> **WORK TO BE COMPLETED**: Search the records for the word "blog" and copy each line in which it appears.

> **DATA TO USE**:

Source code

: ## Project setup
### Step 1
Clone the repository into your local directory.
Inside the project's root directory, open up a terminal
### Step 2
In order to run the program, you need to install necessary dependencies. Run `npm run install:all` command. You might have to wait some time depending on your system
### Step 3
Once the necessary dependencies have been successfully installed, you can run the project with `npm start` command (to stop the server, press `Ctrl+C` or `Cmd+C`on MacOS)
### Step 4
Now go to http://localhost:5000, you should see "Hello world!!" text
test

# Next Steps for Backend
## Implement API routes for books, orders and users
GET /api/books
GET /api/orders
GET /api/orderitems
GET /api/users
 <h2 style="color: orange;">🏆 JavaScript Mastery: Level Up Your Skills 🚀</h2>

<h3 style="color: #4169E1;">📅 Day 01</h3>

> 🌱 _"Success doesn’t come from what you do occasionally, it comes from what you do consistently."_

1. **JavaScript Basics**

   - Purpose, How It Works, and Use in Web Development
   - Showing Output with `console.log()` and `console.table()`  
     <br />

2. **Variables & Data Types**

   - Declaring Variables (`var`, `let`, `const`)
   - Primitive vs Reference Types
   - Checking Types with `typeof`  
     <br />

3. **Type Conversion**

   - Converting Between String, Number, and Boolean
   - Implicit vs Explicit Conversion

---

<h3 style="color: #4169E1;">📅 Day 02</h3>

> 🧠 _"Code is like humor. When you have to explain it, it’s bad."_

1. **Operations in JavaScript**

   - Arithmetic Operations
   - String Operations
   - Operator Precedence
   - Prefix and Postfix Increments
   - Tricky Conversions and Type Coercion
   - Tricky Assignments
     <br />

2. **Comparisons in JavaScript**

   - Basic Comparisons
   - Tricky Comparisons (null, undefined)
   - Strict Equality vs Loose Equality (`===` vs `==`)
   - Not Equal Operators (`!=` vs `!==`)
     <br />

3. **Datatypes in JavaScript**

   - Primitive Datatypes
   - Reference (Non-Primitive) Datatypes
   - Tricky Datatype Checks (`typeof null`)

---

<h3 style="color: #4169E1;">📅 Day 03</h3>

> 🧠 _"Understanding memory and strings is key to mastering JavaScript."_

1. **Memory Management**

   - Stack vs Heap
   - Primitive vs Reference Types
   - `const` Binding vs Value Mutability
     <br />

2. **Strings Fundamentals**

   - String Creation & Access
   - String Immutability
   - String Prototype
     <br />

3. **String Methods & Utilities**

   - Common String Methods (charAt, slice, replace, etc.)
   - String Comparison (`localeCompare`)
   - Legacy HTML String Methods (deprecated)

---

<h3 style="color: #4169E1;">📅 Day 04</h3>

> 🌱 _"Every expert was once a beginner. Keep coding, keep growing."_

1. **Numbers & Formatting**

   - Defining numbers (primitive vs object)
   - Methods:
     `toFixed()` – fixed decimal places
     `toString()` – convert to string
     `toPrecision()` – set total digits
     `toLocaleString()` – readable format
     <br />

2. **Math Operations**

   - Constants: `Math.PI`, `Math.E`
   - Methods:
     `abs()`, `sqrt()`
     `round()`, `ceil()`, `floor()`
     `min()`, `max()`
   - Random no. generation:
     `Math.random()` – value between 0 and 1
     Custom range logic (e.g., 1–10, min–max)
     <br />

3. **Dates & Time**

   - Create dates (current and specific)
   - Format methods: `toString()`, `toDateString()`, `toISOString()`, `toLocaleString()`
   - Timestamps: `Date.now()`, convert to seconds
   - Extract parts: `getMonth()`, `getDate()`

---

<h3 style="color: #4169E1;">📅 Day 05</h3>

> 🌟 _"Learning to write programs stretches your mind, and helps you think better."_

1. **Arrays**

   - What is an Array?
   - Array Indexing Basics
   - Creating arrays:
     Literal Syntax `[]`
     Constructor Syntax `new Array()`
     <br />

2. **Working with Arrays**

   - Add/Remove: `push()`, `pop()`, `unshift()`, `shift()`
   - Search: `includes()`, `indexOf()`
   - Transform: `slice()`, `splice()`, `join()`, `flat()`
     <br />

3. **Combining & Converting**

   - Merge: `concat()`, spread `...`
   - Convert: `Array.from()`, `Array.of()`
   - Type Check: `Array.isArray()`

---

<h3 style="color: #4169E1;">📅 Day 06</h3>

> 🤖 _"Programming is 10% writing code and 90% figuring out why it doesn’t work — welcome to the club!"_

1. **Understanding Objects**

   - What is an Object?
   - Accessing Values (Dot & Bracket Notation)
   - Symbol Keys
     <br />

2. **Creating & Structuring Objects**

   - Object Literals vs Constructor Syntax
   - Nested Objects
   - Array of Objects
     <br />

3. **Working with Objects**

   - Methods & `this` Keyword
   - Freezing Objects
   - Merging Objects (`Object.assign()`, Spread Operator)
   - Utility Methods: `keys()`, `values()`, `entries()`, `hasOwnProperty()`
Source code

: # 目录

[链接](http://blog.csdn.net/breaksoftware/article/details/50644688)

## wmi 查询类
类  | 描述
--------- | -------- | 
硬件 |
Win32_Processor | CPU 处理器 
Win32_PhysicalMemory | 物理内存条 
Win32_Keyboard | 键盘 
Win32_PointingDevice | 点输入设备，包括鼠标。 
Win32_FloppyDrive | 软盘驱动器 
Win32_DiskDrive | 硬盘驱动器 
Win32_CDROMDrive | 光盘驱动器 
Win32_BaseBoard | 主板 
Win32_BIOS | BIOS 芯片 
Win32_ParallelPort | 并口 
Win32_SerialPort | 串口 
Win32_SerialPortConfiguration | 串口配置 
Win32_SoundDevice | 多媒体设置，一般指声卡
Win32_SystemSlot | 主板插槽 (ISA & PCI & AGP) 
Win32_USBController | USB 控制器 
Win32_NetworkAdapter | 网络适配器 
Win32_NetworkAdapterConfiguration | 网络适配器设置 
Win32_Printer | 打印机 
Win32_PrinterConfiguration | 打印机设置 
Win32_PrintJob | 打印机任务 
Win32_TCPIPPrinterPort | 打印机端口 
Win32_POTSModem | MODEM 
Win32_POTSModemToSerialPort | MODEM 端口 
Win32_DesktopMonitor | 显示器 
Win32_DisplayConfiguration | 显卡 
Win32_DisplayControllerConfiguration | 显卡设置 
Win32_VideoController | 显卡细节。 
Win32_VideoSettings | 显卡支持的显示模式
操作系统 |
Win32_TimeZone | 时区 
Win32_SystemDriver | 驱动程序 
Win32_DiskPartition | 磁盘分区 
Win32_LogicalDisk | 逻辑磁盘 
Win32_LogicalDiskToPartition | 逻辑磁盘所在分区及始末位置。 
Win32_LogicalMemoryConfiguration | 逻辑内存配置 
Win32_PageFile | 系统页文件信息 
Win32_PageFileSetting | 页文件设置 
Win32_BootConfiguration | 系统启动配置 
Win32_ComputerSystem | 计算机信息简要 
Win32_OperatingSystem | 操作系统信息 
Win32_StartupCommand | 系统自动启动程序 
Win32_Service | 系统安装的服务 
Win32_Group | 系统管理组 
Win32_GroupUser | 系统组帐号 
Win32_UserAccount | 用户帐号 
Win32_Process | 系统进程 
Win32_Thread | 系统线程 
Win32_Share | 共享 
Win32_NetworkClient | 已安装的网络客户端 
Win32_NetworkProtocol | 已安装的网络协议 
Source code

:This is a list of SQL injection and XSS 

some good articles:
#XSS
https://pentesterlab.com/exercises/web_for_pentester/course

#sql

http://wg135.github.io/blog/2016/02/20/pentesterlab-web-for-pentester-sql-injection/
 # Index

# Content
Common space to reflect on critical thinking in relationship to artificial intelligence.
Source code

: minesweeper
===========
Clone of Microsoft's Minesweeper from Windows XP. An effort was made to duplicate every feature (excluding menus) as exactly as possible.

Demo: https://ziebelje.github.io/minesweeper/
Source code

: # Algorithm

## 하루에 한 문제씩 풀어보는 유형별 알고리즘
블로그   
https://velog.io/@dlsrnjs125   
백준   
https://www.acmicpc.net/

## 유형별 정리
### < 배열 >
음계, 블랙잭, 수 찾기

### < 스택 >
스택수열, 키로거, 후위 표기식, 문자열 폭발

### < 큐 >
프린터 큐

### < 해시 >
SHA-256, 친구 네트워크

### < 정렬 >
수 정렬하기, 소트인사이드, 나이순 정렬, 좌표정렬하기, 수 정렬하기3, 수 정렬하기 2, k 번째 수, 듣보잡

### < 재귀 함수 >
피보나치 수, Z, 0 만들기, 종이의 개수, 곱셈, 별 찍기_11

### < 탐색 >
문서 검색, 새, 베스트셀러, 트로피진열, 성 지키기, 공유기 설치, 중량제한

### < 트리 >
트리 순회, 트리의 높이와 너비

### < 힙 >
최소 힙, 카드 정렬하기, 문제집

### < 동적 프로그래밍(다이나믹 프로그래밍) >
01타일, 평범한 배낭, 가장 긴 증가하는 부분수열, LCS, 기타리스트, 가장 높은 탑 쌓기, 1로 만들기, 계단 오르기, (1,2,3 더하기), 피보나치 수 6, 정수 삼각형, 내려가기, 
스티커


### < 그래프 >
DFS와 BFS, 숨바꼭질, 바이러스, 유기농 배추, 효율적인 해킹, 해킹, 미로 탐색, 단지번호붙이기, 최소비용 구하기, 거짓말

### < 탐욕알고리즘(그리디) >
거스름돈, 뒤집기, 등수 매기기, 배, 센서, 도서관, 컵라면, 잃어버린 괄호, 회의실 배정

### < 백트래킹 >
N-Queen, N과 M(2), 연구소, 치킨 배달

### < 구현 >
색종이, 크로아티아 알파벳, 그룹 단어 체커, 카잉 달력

> **ANSWER TO THIS PROBLEM**:
[链接](http://blog.csdn.net/breaksoftware/article/details/50644688)
http://wg135.github.io/blog/2016/02/20/pentesterlab-web-for-pentester-sql-injection/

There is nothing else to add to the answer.